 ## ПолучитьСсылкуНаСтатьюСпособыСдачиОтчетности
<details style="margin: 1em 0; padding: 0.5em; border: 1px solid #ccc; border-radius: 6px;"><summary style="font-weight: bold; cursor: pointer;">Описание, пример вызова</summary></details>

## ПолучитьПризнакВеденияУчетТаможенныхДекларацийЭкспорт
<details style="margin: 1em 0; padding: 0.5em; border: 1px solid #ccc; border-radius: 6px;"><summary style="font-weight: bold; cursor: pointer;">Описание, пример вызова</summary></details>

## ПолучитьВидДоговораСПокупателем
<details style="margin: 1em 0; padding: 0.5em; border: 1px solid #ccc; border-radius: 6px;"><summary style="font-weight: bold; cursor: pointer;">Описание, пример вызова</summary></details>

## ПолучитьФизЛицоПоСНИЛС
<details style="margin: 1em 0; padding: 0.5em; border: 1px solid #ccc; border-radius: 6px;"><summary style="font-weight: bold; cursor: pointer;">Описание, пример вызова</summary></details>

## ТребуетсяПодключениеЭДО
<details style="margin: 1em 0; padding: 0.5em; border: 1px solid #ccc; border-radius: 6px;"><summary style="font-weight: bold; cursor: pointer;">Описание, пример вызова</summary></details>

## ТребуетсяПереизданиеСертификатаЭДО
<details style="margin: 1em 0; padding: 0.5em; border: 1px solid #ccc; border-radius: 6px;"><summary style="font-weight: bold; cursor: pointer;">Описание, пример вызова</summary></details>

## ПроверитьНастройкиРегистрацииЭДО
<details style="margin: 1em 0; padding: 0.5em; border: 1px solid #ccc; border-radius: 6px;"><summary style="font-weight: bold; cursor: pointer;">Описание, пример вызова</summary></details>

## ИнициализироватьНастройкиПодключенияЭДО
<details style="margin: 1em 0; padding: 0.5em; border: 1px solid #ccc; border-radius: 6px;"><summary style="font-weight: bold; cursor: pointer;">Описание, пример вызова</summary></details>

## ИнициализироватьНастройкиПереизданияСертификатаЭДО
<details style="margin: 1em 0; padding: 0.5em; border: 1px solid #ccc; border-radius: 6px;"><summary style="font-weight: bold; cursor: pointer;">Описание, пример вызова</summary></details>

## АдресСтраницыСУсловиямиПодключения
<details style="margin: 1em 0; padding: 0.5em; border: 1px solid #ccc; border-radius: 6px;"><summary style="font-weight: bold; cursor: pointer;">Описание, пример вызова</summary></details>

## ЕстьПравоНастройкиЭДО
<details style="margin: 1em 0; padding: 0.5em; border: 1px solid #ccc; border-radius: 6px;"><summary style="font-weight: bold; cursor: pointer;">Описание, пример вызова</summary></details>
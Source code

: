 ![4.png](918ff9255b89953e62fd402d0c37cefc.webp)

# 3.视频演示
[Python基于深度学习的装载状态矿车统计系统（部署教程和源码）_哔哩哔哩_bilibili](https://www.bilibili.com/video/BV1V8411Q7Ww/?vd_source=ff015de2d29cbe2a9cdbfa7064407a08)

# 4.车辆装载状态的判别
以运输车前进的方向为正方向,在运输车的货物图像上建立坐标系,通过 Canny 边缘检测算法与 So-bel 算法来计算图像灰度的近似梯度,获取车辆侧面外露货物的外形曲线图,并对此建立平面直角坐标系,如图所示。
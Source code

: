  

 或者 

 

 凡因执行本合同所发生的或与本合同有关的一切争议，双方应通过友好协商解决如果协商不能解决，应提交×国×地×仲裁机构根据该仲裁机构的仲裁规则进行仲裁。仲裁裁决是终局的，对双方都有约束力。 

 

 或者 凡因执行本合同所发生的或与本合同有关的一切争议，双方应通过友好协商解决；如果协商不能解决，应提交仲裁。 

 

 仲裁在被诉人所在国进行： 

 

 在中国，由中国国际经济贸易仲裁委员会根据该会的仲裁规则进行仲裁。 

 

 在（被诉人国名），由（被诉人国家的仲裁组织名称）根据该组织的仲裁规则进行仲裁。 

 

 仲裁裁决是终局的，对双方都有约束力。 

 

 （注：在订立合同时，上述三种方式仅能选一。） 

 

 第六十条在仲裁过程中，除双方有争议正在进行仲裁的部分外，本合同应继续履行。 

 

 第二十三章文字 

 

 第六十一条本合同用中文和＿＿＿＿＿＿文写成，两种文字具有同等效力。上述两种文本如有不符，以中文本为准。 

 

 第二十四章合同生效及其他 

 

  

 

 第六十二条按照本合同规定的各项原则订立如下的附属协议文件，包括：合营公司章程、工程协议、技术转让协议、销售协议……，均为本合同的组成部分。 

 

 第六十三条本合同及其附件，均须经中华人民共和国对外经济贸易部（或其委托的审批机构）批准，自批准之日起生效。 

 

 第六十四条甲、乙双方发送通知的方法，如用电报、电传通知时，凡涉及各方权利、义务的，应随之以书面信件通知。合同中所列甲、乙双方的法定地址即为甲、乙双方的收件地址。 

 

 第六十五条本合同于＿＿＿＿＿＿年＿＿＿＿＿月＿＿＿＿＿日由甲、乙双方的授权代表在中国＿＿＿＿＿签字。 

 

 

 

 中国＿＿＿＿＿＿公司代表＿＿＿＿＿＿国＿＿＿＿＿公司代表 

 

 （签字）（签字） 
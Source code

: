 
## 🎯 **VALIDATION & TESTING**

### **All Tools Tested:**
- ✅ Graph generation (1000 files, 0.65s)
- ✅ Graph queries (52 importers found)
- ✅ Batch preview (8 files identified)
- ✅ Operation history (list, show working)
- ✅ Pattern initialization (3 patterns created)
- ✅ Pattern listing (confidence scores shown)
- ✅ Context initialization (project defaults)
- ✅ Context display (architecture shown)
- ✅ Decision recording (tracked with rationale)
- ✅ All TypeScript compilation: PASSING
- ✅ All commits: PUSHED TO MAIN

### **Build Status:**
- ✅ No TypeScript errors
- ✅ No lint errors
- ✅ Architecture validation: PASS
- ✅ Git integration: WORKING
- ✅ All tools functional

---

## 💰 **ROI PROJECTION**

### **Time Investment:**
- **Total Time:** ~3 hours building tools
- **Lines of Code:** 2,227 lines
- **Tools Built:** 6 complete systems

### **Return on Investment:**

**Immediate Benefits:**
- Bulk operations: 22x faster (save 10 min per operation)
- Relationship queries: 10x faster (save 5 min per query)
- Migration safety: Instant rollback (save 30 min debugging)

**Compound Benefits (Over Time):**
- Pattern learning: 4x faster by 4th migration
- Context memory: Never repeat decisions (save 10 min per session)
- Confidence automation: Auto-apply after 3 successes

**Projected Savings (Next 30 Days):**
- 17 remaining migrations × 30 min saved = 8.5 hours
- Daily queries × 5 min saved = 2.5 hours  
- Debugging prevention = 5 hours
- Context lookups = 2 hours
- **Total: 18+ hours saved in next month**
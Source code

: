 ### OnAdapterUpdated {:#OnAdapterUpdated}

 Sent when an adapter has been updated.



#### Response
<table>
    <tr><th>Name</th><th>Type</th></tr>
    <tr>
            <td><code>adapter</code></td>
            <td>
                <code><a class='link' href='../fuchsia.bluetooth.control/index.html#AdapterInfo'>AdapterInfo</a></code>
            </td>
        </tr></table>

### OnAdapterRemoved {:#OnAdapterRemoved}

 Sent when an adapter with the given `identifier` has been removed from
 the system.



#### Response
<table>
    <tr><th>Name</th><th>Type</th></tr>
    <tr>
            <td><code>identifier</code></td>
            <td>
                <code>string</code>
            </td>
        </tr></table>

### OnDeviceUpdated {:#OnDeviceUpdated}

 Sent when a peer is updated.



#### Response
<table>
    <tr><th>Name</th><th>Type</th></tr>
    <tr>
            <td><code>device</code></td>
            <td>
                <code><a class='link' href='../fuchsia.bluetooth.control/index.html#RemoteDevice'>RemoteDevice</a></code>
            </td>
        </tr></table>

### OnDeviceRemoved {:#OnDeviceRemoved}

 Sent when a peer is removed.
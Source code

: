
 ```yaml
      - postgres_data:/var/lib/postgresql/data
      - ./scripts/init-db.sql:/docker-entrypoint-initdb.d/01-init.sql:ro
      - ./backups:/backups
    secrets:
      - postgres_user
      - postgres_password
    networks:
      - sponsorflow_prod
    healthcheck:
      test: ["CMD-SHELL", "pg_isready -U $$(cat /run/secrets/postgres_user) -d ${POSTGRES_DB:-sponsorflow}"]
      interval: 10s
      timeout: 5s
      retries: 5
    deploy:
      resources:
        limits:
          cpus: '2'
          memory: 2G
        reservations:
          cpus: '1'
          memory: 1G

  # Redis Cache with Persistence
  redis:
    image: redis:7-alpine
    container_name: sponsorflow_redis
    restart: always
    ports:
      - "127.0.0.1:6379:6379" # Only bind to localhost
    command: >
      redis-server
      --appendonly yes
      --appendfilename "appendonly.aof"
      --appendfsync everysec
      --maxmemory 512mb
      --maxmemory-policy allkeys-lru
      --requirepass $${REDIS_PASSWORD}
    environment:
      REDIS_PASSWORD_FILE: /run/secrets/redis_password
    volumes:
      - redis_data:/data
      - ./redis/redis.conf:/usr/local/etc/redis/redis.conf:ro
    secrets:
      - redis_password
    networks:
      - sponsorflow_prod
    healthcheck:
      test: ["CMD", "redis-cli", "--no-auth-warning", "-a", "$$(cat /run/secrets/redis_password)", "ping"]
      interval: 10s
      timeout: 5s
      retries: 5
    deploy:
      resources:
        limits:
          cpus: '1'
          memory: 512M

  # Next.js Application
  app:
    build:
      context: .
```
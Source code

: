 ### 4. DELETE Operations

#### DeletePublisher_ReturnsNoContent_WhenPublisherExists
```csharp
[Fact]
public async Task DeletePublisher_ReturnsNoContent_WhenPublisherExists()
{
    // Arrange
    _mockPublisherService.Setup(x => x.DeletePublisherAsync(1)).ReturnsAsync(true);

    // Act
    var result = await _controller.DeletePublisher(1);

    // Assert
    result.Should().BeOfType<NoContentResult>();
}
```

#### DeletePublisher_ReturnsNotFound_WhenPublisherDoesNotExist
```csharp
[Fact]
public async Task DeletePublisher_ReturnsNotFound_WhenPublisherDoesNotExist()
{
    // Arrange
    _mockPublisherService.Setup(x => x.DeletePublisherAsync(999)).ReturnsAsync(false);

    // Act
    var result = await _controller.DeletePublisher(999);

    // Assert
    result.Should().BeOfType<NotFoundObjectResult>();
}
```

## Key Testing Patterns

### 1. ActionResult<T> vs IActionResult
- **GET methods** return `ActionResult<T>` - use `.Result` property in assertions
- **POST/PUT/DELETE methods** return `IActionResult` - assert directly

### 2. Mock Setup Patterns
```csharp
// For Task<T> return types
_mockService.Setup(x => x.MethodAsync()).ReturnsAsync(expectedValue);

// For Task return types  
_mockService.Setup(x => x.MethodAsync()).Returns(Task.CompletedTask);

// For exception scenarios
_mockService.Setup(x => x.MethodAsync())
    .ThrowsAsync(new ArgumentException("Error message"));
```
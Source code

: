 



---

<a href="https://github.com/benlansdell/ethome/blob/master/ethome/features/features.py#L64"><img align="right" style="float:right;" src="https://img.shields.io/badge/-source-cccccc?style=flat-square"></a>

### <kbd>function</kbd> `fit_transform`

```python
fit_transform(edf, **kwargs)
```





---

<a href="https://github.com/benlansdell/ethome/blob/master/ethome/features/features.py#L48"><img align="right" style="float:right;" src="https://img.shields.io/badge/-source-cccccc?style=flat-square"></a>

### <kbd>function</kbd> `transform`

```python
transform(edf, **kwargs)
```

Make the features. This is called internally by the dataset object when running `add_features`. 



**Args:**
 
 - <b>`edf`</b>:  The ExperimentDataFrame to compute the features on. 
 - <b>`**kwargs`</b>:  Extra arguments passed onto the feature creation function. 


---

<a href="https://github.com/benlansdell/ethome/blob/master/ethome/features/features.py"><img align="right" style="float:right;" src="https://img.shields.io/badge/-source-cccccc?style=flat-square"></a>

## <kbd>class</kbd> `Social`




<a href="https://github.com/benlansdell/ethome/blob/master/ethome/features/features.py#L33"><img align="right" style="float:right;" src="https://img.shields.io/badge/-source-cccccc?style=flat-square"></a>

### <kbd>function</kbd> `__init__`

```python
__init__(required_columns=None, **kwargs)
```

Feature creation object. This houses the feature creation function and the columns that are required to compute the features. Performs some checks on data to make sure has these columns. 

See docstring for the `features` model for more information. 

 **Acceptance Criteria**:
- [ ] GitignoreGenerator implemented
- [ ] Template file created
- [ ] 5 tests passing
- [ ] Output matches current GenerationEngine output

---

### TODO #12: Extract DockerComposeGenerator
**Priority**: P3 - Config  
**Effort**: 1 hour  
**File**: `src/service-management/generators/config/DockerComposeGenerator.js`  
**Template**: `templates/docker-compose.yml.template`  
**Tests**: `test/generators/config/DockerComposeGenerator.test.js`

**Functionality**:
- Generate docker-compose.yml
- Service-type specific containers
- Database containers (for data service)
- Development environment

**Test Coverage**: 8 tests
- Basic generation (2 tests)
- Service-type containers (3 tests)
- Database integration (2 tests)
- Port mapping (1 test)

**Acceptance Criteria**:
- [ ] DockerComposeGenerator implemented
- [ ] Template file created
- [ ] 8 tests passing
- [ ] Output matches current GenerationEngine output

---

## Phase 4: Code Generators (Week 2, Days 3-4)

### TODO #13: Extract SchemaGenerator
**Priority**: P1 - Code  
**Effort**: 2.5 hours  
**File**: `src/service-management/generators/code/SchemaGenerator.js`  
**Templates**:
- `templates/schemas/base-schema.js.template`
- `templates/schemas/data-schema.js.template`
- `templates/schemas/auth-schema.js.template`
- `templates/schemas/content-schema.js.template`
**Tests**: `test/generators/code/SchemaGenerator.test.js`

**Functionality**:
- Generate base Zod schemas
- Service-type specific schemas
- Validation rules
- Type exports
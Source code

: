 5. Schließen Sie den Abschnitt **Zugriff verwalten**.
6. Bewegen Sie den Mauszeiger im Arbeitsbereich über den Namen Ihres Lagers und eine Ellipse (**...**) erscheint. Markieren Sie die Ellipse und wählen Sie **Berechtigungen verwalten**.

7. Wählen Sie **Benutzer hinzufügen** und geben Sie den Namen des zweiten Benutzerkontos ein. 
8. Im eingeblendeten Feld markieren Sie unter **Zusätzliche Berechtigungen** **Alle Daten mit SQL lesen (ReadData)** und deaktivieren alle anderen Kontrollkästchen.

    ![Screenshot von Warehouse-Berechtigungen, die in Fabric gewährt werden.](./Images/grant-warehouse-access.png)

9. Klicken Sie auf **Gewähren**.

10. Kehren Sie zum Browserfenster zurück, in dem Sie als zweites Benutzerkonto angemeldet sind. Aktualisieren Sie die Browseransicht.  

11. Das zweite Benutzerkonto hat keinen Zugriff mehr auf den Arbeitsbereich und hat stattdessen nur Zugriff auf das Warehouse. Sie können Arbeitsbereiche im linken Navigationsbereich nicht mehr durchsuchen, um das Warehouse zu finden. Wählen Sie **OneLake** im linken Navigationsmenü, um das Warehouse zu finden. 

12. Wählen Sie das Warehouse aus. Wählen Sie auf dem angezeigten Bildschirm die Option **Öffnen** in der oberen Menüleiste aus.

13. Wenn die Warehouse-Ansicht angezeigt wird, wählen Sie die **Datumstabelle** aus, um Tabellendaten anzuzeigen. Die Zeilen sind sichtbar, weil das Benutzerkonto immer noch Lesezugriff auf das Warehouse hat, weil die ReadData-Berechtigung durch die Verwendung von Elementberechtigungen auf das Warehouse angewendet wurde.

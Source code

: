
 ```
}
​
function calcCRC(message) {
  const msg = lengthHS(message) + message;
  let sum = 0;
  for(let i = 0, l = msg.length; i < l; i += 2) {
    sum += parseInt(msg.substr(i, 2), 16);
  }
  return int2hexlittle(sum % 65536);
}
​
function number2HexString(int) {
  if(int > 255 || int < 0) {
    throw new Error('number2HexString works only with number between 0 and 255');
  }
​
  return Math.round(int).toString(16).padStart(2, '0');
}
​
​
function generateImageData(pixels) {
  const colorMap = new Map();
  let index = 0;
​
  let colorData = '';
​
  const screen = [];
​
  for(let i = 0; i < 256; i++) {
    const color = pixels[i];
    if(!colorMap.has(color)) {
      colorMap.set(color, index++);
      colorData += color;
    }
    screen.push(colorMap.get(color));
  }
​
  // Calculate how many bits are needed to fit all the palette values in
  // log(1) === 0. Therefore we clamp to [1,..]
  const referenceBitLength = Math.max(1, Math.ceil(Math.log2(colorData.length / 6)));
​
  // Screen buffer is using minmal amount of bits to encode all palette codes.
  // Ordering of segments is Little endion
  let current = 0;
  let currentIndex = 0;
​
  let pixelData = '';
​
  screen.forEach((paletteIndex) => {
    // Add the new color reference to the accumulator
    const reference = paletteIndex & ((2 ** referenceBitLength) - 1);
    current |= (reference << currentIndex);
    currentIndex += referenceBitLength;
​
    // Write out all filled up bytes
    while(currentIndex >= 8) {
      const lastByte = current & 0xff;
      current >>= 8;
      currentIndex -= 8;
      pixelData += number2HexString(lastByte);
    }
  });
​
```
**********
**Task description**. Return the opening line of the data and every line after it through the line containing "## ПолучитьФизЛицоПоСНИЛС", please, exactly as written and with nothing added.

**Problem solution**.
 ## ПолучитьСсылкуНаСтатьюСпособыСдачиОтчетности
<details style="margin: 1em 0; padding: 0.5em; border: 1px solid #ccc; border-radius: 6px;"><summary style="font-weight: bold; cursor: pointer;">Описание, пример вызова</summary></details>

## ПолучитьПризнакВеденияУчетТаможенныхДекларацийЭкспорт
<details style="margin: 1em 0; padding: 0.5em; border: 1px solid #ccc; border-radius: 6px;"><summary style="font-weight: bold; cursor: pointer;">Описание, пример вызова</summary></details>

## ПолучитьВидДоговораСПокупателем
<details style="margin: 1em 0; padding: 0.5em; border: 1px solid #ccc; border-radius: 6px;"><summary style="font-weight: bold; cursor: pointer;">Описание, пример вызова</summary></details>

## ПолучитьФизЛицоПоСНИЛС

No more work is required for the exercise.